Congratulations to Jonathan Whittamore, PhD, of the Experimental Pathology Division

Published: March 21st, 2018

Category: Department News, Pathology News

Congratulations to Jonathan Whittamore, PhD, of the Experimental Pathology Division. He has recently received a research grant from the Oxalosis Hyperoxaluria Foundation. This award, entitled “The sulphate transporter SAT-1(SLC26a1) is essential for oxalate clearance from the liver in Primary Hyperoxaluria Type 1”  and provides $200,000 of support for two years.

The vast majority of oxalate eliminated in the urine originates from liver metabolism. Hyperoxaluria (elevated urine oxalate) is a major risk factor for kidney stone formation, one of the most common forms of kidney disease for which treatment options are limited. While dietary sources of oxalate can be restricted, this cannot offset the continuous metabolic over-production by the Primary Hyperoxalurias (PHs), a group of rare inherited diseases caused by liver enzyme deficiencies. Of the three described forms, PH type 1 is the most frequently encountered and severe, resulting in recurrent kidney stone formation with progressive renal failure accompanied by widespread oxalate deposition in other organs (oxalosis), a further life-threatening complication. There has been considerable investment in understanding the metabolic pathways related to the PHs for the benefit of emerging and future treatment/curative options targeting the liver.

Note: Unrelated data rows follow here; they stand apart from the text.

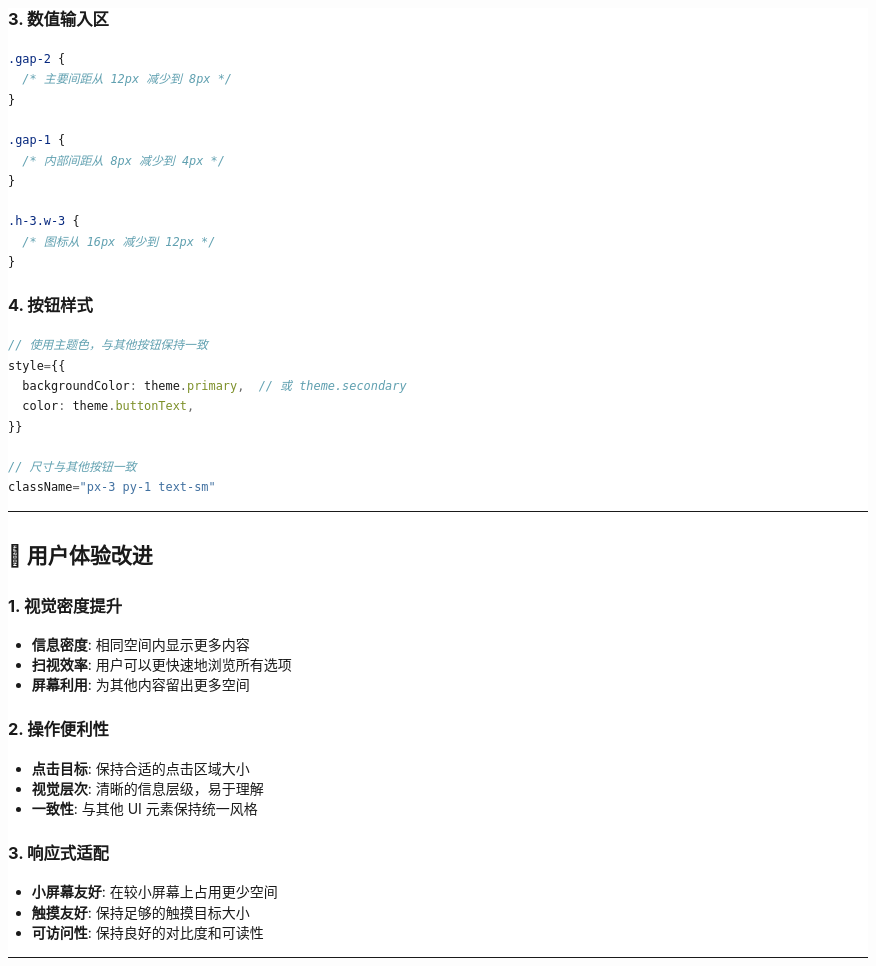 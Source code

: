 ### 3. 数值输入区

```css
.gap-2 {
  /* 主要间距从 12px 减少到 8px */
}

.gap-1 {
  /* 内部间距从 8px 减少到 4px */
}

.h-3.w-3 {
  /* 图标从 16px 减少到 12px */
}
```

### 4. 按钮样式

```typescript
// 使用主题色，与其他按钮保持一致
style={{
  backgroundColor: theme.primary,  // 或 theme.secondary
  color: theme.buttonText,
}}

// 尺寸与其他按钮一致
className="px-3 py-1 text-sm"
```

---

## 🎯 用户体验改进

### 1. 视觉密度提升

- **信息密度**: 相同空间内显示更多内容
- **扫视效率**: 用户可以更快速地浏览所有选项
- **屏幕利用**: 为其他内容留出更多空间

### 2. 操作便利性

- **点击目标**: 保持合适的点击区域大小
- **视觉层次**: 清晰的信息层级，易于理解
- **一致性**: 与其他 UI 元素保持统一风格

### 3. 响应式适配

- **小屏幕友好**: 在较小屏幕上占用更少空间
- **触摸友好**: 保持足够的触摸目标大小
- **可访问性**: 保持良好的对比度和可读性

---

Remarkably, there is one critical aspect that has so far been completely overlooked – how the metabolic end-product oxalate is actually transported out of the liver into the blood. This is surprising considering the liver is the source of the overwhelming oxalate burden in PH1 patients and, incredibly, it is the one organ to not be afflicted by oxalosis. This means the cells of the liver possess an extremely efficient mechanism for eliminating oxalate, although this has not been systematically examined. The current model of liver oxalate transport is based on a very limited number of studies implicating a major role for a protein called SAT-1 (Sulfate Anion Transporter 1). It has been hypothesized that SAT-1 is upregulated in the PH1 liver but this notion remains untested. The goal of this proposal is to undertake the first systematic characterization of oxalate transport by the liver and formally test this hypothesis. This work is essential to a complete understanding of oxalate metabolism in PH1 and other forms of hyperoxaluria. Such basic information may prove beneficial for research into emerging and future treatment strategies, specifically those targeting the liver.